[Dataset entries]
════════════════════

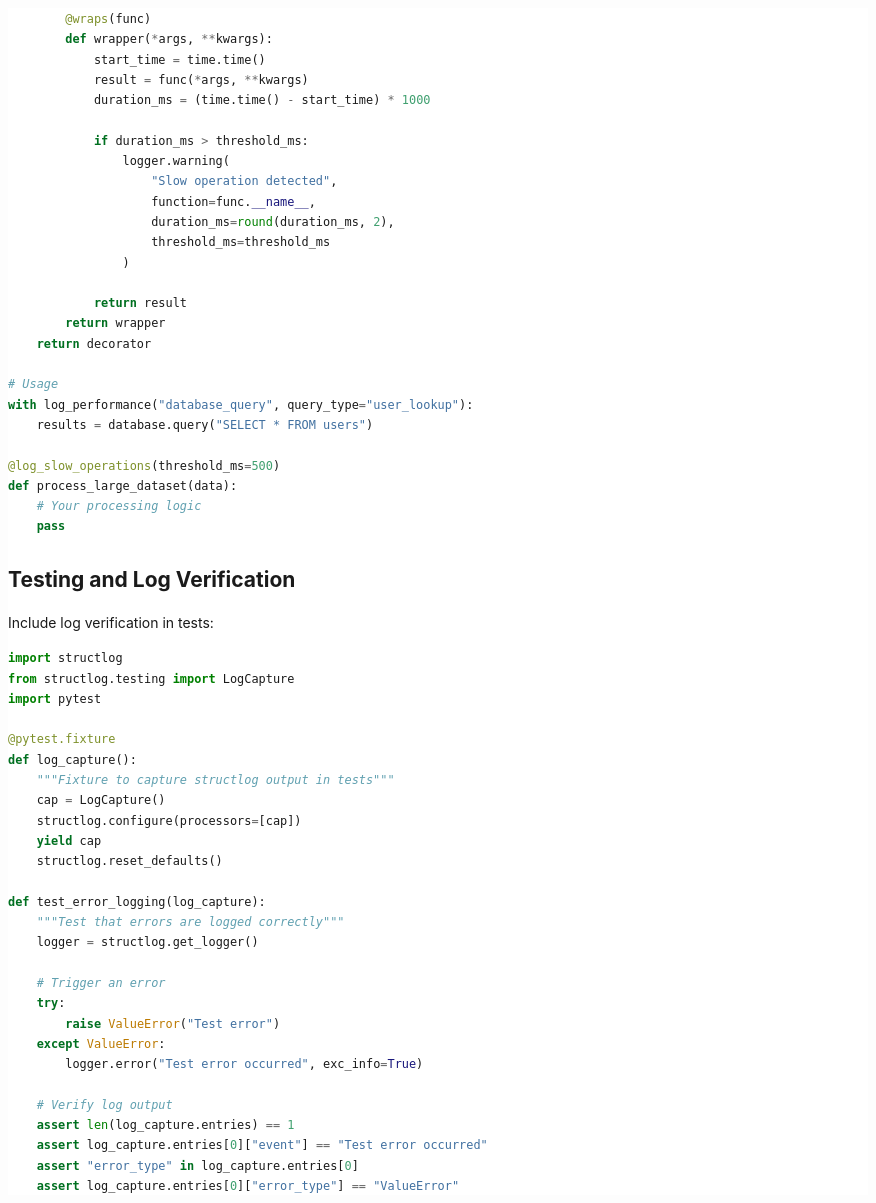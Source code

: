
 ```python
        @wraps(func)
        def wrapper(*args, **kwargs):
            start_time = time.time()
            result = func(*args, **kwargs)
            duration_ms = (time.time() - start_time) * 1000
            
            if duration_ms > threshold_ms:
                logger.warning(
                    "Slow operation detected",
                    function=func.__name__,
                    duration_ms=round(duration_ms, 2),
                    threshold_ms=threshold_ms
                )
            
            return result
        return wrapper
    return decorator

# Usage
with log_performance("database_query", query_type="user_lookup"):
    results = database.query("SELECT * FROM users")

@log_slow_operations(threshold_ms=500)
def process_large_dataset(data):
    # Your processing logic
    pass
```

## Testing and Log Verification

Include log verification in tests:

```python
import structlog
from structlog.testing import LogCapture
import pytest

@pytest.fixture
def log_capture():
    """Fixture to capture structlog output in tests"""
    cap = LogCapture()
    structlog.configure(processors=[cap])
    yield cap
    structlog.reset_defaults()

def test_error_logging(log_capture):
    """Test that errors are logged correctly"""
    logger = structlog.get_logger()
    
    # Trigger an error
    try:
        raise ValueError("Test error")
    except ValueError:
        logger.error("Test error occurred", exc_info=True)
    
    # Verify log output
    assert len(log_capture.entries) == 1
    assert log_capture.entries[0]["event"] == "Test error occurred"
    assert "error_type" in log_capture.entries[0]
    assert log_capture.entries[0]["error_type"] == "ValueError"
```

════════════════════

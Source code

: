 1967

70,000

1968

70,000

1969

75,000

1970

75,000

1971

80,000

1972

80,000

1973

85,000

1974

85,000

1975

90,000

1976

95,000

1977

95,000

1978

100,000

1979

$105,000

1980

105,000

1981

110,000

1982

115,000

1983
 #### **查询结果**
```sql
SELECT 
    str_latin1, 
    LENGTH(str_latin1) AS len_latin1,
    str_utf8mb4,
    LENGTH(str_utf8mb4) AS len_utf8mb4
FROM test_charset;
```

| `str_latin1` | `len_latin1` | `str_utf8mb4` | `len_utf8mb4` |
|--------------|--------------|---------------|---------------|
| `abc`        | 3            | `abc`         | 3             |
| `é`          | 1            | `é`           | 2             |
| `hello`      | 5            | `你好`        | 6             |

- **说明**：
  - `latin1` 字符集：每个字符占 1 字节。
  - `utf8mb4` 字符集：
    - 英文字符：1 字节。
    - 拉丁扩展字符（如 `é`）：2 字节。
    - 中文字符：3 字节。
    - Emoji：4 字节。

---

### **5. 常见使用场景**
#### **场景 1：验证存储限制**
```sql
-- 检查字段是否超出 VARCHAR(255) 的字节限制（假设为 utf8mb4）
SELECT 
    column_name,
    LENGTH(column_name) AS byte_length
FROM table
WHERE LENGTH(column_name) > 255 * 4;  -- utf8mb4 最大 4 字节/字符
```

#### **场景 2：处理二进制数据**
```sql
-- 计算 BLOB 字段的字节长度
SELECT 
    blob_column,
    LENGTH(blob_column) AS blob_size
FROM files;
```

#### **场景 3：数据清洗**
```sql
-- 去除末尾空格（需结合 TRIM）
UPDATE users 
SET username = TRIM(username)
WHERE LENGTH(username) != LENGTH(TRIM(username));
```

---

════════════════════

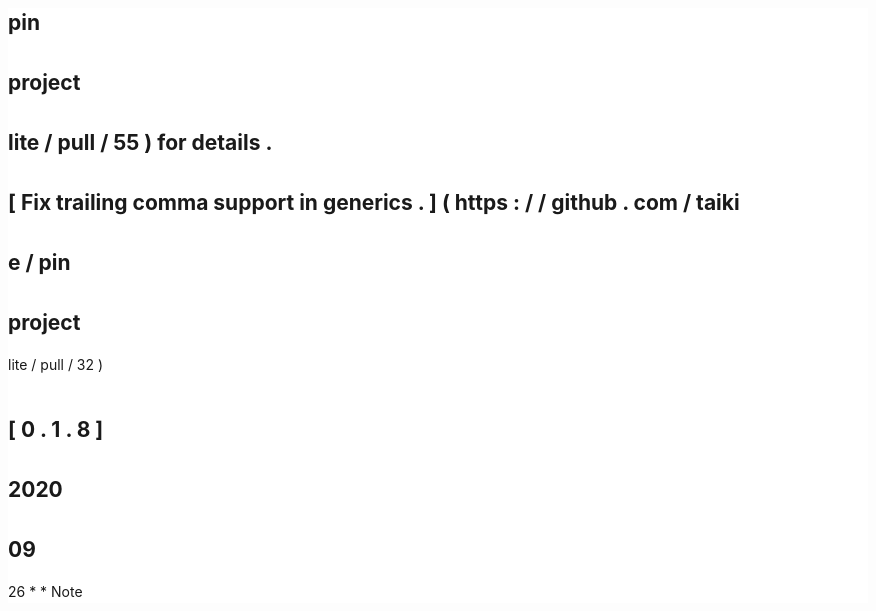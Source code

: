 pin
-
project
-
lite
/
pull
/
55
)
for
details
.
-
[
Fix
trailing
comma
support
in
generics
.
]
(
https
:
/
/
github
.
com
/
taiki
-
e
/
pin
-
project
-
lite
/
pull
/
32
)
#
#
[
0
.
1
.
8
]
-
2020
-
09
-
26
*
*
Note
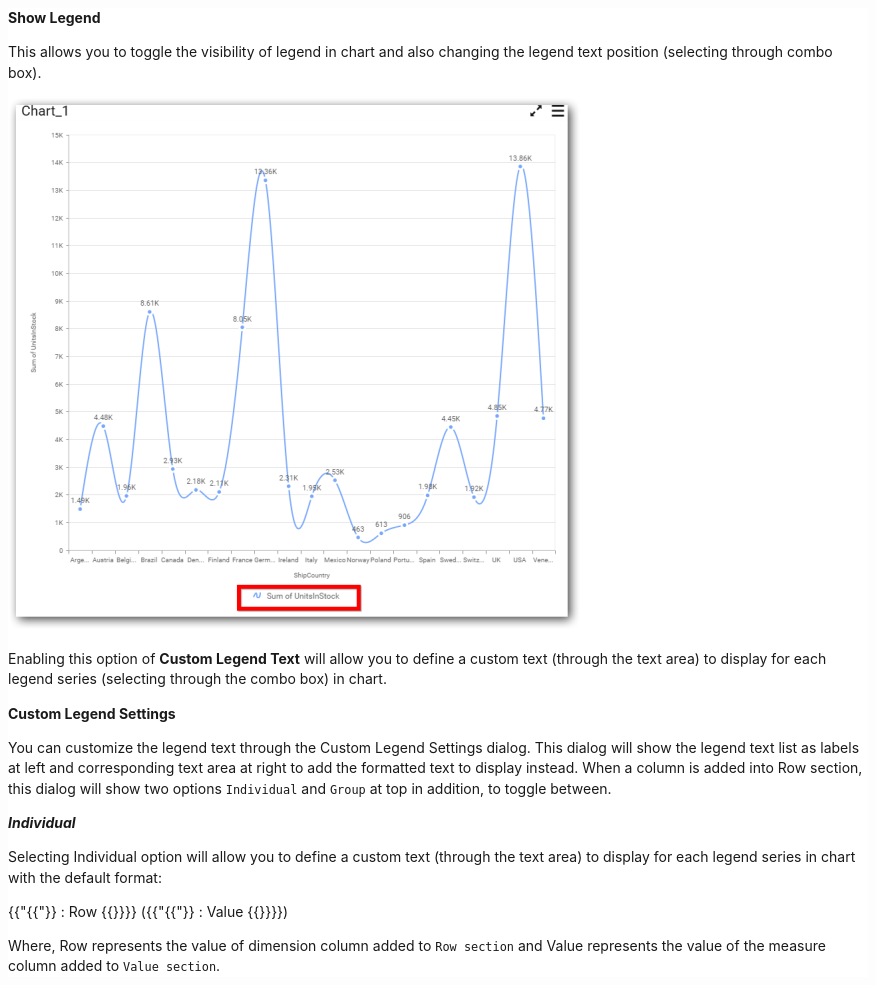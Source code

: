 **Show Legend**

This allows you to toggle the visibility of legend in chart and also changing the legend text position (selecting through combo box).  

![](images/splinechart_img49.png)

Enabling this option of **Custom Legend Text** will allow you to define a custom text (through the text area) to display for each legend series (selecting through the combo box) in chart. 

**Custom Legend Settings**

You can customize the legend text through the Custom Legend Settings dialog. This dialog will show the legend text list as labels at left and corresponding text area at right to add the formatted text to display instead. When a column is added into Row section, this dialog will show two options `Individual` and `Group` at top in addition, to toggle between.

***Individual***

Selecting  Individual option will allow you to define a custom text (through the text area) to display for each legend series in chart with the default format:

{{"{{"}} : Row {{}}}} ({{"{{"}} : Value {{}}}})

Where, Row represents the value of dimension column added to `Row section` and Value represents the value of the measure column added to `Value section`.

════════════════════

§ **Exercise**:
Among the lines above, find each one containing the string "define" and copy it.

§ **Answer to this problem**:
Enabling this option of **Custom Legend Text** will allow you to define a custom text (through the text area) to display for each legend series (selecting through the combo box) in chart. 
Selecting  Individual option will allow you to define a custom text (through the text area) to display for each legend series in chart with the default format:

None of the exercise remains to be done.